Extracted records
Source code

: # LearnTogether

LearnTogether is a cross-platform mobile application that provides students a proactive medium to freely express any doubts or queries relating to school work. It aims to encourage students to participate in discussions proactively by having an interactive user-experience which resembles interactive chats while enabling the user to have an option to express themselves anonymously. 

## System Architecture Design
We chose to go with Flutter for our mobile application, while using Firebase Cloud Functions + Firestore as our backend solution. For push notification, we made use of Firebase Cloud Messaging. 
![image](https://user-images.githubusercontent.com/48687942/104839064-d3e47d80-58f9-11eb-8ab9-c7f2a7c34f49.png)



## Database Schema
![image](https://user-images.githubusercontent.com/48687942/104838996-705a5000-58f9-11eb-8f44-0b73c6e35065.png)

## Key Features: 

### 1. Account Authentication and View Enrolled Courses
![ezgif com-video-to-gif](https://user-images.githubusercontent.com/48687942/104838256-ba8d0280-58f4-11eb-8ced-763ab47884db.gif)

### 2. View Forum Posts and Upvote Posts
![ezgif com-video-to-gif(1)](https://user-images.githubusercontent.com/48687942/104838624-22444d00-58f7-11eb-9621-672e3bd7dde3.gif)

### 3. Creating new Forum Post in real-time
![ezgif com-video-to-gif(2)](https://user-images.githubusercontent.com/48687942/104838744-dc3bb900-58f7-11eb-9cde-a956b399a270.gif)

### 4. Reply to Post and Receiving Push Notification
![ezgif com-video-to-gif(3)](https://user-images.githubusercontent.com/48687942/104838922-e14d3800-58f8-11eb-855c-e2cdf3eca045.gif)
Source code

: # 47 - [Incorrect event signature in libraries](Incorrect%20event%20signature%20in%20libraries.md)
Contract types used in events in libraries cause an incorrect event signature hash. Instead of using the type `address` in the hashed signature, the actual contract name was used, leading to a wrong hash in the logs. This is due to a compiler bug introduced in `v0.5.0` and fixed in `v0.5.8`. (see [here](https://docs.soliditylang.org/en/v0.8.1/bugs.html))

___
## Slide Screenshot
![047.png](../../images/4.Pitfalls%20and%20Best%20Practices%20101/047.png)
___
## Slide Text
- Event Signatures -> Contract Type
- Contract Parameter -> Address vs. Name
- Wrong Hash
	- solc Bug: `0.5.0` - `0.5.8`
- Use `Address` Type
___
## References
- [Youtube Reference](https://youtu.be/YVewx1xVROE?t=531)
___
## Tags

• DIRECTIONS FOR THIS TASK: Restate each line of the records above without any deviation.

• SOLUTION TO THIS PROBLEM:
Source code

: # LearnTogether

LearnTogether is a cross-platform mobile application that provides students a proactive medium to freely express any doubts or queries relating to school work. It aims to encourage students to participate in discussions proactively by having an interactive user-experience which resembles interactive chats while enabling the user to have an option to express themselves anonymously. 

## System Architecture Design
We chose to go with Flutter for our mobile application, while using Firebase Cloud Functions + Firestore as our backend solution. For push notification, we made use of Firebase Cloud Messaging. 
![image](https://user-images.githubusercontent.com/48687942/104839064-d3e47d80-58f9-11eb-8ab9-c7f2a7c34f49.png)



## Database Schema
![image](https://user-images.githubusercontent.com/48687942/104838996-705a5000-58f9-11eb-8f44-0b73c6e35065.png)

## Key Features: 

### 1. Account Authentication and View Enrolled Courses
![ezgif com-video-to-gif](https://user-images.githubusercontent.com/48687942/104838256-ba8d0280-58f4-11eb-8ced-763ab47884db.gif)

### 2. View Forum Posts and Upvote Posts
![ezgif com-video-to-gif(1)](https://user-images.githubusercontent.com/48687942/104838624-22444d00-58f7-11eb-9621-672e3bd7dde3.gif)

### 3. Creating new Forum Post in real-time
![ezgif com-video-to-gif(2)](https://user-images.githubusercontent.com/48687942/104838744-dc3bb900-58f7-11eb-9cde-a956b399a270.gif)

### 4. Reply to Post and Receiving Push Notification
![ezgif com-video-to-gif(3)](https://user-images.githubusercontent.com/48687942/104838922-e14d3800-58f8-11eb-855c-e2cdf3eca045.gif)
Source code

: # 47 - [Incorrect event signature in libraries](Incorrect%20event%20signature%20in%20libraries.md)
Contract types used in events in libraries cause an incorrect event signature hash. Instead of using the type `address` in the hashed signature, the actual contract name was used, leading to a wrong hash in the logs. This is due to a compiler bug introduced in `v0.5.0` and fixed in `v0.5.8`. (see [here](https://docs.soliditylang.org/en/v0.8.1/bugs.html))

___
## Slide Screenshot
![047.png](../../images/4.Pitfalls%20and%20Best%20Practices%20101/047.png)
___
## Slide Text
- Event Signatures -> Contract Type
- Contract Parameter -> Address vs. Name
- Wrong Hash
	- solc Bug: `0.5.0` - `0.5.8`
- Use `Address` Type
___
## References
- [Youtube Reference](https://youtu.be/YVewx1xVROE?t=531)
___
## Tags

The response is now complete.